# Surface integral of half sphere

1. Dec 21, 2008

### JamesMay

1. The problem statement, all variables and given/known data

I am trying to sort out surface integrals in my head, and have become more confused when attempting to calculate the surface integral of a hemisphere. I am getting confused about which values to use as boundaries.

2. Relevant equations

da=R^2 sinθdθdφ

3. The attempt at a solution

To get half a sphere I integrated dφ between 0 and 2pi, and integrated sinθdθ between 0 and pi/2.

This gives R^2*0*2pi=0

Whereas if I integrate dφ between 0 and pi, and integrate sinθdθ between 0 and pi i get

R^2*1*pi

which is the answer I am looking for but shouldn't I get the same using both sets of boundary values? Confused...

2. Dec 21, 2008

### HallsofIvy

Staff Emeritus
??? Not if you integrate correctly! $d\phi$, integrated from 0 to $2\pi$ is, of course, $2\pi$ and $sin\theta d\theta$ integrated from 0 to $\pi/2$ is $-cos\theta$ evaluated between 0 and $2\pi$: -(0- (1))= 1, not 0. The half sphere area is $2\pi R^2$.

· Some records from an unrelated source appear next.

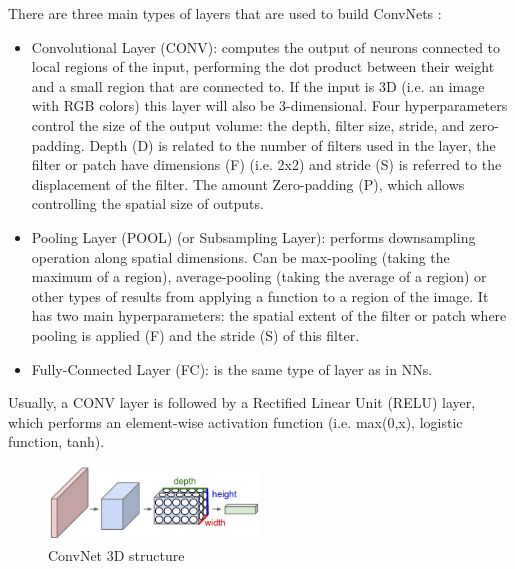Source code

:\documentclass[]{article}
\begin{document}
There are three main types of layers that are used to build ConvNets \cite{cs231convnets}: %
\begin{itemize}
	\item Convolutional Layer (CONV): computes the output of neurons connected to local regions of the input, performing the dot product between their weight and a small region that are connected to. If the input is 3D (i.e. an image with RGB colors) this layer will also be 3-dimensional. Four hyperparameters control the size of the output volume: the depth, filter size, stride, and zero-padding. Depth (D) is related to the number of filters used in the layer, the filter or patch have dimensions (F) (i.e. 2x2) and stride (S) is referred to the displacement of the filter. The amount Zero-padding (P), which allows controlling the spatial size of outputs.
	\item Pooling Layer (POOL) (or Subsampling Layer): performs downsampling operation along spatial dimensions. Can be max-pooling (taking the maximum of a region), average-pooling (taking the average of a region) or other types of results from applying a function to a region of the image. It has two main hyperparameters: the spatial extent of the filter or patch where pooling is applied (F) and the stride (S) of this filter.
	\item Fully-Connected Layer (FC): is the same type of layer as in NNs.
\end{itemize}

Usually, a CONV layer is followed by a Rectified Linear Unit (RELU) layer, which performs an element-wise activation function (i.e. max(0,x), logistic function, tanh).

\begin{figure}[htpb!]
\centering
\includegraphics[width= 0.5\textwidth]{images/cnn}
\caption{ConvNet 3D structure \cite{cs231convnets}\label{img:cnn}}
\end{figure}
\end{document}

If, instead, you integrate $d\phi$ from 0 to $\pi$ and $sin\theta d\theta$ from 0 to $\pi$ you get $\pi$ for the first integral and $-cos(\theta)$ evaluated from 0 to $\pi$, which is -(-1- (1))= 2 for the second, again getting $2\pi R^2$.

3. Dec 21, 2008

### JamesMay

Oh right, I always forget that cos(0) isn't just 0. You would think I'd have learnt that by now. Thanks!